Jakarta (ANTARA) - 20 hari sejak Hamas melancarkan infiltrasi maut ke dalam wilayah Israel pada 7 Oktober yang membuat ribuan warga negara itu tewas, invasi darat yang dijanjikan pemerintah Israel kepada rakyatnya tak kunjung terjadi.
Walaupun begitu, tak ada keraguan bahwa Israel akan melancarkan operasi darat besar-besaran itu.
Situasi medan perang termasuk rangkaian terowongan bawah tanah ratusan kilometer yang dibangun Hamas dan opini publik di negara-negara pendukung Israel, menjadi dua hal yang membuat Israel berhati-hati.
Israel sendiri tidak memedulikan tekanan di luar sekutu-sekutunya karena merasa bagian ini adalah hal yang harus dihadapi Amerika Serikat dan sekutu-sekutunya.

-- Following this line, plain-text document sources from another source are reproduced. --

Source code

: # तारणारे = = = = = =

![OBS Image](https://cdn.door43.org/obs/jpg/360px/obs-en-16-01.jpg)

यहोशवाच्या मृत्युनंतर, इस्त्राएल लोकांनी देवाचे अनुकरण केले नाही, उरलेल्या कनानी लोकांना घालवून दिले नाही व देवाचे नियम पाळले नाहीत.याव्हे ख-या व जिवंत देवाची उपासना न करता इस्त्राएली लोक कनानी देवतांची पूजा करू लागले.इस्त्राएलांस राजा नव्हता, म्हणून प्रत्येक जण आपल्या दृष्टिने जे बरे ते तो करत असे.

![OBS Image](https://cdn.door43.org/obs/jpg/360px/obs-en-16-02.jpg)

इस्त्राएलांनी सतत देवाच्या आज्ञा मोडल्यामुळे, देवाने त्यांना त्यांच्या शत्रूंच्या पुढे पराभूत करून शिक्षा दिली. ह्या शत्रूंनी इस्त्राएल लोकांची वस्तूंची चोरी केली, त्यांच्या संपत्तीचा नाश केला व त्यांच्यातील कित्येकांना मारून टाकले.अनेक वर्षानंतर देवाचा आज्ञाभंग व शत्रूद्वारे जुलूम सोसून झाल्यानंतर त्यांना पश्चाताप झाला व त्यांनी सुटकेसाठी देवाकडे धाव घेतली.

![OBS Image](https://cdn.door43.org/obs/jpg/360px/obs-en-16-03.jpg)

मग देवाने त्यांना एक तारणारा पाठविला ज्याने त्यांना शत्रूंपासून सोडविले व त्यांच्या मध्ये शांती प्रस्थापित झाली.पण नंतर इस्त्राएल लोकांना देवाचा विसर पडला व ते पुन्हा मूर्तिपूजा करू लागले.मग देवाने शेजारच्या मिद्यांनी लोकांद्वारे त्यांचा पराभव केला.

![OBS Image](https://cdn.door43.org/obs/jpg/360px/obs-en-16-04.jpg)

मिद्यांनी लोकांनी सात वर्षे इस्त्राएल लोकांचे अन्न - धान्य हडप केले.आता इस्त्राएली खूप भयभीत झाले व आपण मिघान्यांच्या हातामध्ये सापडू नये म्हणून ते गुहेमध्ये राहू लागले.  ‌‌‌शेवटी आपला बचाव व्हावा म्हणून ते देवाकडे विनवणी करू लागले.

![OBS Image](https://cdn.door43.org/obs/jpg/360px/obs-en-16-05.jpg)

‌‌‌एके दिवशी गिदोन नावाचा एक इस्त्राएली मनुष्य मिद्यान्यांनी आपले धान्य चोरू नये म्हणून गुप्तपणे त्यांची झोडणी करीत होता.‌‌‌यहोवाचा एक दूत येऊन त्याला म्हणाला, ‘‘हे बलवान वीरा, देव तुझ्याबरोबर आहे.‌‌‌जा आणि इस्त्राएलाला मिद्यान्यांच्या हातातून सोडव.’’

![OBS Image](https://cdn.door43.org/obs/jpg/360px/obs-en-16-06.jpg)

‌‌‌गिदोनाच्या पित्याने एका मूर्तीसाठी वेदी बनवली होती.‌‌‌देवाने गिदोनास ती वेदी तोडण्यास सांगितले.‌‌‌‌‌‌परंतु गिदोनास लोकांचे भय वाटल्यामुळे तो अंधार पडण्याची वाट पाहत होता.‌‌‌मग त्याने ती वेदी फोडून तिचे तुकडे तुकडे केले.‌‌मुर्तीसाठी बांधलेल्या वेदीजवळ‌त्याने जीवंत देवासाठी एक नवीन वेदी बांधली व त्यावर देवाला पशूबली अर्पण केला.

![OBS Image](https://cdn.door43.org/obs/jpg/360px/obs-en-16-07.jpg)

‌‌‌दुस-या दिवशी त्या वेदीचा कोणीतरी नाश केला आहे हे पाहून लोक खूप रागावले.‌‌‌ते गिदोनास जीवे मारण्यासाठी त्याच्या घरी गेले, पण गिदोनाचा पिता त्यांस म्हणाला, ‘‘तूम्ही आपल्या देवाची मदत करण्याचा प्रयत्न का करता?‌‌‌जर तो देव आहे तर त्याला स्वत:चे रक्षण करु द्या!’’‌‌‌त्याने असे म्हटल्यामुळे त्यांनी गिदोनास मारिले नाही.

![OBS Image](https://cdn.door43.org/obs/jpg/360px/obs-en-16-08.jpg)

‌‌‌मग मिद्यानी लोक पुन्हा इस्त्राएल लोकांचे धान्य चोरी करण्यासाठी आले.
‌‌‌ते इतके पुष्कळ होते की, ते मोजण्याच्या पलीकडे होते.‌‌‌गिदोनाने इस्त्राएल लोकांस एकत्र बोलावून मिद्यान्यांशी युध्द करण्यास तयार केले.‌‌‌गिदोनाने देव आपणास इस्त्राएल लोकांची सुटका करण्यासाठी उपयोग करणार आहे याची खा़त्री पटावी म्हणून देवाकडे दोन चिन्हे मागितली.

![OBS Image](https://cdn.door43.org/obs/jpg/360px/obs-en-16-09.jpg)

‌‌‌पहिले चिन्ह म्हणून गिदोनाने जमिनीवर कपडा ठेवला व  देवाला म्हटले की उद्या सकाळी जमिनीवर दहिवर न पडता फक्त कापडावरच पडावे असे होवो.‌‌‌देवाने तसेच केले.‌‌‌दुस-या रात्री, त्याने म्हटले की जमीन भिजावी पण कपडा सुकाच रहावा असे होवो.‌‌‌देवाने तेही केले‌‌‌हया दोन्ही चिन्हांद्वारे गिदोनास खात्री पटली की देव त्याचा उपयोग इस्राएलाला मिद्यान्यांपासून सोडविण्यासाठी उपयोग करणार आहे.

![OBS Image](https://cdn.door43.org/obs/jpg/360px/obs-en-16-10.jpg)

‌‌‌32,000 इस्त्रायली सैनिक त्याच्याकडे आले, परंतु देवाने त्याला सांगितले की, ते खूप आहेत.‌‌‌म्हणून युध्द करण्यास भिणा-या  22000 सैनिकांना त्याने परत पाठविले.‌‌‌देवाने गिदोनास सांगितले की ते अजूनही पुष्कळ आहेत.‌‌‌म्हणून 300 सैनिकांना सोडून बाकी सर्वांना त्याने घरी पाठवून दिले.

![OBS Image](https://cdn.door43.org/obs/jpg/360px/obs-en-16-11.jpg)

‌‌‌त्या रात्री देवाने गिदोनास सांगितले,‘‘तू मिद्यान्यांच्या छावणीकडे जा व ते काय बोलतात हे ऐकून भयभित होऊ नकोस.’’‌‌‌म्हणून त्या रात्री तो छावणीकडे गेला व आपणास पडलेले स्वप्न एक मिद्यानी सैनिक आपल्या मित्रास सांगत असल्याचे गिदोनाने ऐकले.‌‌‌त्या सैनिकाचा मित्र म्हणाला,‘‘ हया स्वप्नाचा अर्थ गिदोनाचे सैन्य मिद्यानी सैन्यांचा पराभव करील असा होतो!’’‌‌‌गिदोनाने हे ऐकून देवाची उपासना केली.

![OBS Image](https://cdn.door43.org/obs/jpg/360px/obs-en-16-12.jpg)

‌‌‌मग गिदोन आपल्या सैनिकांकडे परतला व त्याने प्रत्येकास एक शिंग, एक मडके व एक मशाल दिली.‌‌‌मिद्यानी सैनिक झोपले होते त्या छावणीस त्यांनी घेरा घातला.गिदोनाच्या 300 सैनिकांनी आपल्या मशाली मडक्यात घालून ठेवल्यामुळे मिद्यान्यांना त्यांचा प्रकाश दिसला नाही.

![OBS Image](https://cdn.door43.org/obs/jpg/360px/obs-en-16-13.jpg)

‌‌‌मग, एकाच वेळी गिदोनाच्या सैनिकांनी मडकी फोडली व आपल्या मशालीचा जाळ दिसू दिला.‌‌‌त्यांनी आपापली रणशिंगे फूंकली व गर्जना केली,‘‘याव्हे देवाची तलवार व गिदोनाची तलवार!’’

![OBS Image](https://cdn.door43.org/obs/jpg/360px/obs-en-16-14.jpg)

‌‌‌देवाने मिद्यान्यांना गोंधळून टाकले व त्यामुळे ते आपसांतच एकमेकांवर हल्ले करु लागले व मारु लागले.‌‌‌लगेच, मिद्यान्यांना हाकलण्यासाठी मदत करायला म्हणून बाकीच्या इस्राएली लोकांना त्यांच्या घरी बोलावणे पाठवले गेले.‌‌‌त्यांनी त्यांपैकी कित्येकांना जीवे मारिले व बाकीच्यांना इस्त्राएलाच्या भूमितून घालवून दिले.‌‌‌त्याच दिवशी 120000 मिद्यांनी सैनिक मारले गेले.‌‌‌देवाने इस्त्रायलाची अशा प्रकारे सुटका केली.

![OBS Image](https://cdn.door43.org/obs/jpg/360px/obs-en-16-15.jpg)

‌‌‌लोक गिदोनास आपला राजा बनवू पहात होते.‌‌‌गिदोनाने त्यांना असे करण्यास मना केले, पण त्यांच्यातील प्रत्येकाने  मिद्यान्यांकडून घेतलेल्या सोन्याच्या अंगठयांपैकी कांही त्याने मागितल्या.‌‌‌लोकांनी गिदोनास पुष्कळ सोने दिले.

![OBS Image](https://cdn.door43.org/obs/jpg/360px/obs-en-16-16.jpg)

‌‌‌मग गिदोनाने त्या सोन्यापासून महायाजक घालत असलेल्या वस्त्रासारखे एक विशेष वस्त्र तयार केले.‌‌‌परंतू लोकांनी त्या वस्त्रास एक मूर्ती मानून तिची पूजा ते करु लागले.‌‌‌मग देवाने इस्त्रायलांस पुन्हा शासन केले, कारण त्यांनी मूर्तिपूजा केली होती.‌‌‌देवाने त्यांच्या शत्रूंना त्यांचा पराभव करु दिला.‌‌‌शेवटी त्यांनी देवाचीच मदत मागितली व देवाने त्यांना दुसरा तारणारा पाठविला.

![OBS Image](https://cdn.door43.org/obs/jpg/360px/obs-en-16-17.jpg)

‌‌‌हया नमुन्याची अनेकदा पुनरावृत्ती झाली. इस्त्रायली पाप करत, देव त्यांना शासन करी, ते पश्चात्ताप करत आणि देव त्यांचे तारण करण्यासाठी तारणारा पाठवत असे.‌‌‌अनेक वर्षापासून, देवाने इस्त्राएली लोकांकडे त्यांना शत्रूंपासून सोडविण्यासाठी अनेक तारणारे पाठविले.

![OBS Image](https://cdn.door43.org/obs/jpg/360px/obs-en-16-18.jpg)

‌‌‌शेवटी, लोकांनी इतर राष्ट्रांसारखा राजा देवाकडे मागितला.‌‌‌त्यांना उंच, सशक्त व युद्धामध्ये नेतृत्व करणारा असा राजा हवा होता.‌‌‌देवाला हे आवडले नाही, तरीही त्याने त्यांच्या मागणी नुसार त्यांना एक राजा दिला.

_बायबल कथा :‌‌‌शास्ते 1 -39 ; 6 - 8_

Namun, justru tekanan dunia menjadi bagian yang paling dihiraukan Amerika Serikat dan Barat.
Presiden Amerika Serikat Joe Biden bahkan mengingatkan Israel agar tidak sembarangan seperti George Bush kala menyerang Irak setelah teror 11 September 2001, yang malah memupuk kebencian global terhadap AS hingga memicu terorisme internasional.
Tapi ada satu faktor yang sama-sama dipertimbangkan Israel dan Amerika Serikat. Faktor itu adalah kemungkinan Iran menceburkan diri dalam perang.
Gejalanya sudah terlihat ketika proksi-proksi Iran di Lebanon, Suriah, Irak, dan Yaman, menyerang kepentingan AS dan Israel yang bisa menjadi prolog untuk terciptanya front pertempuran selain Gaza yang bisa merepotkan Israel dan Amerika Serikat.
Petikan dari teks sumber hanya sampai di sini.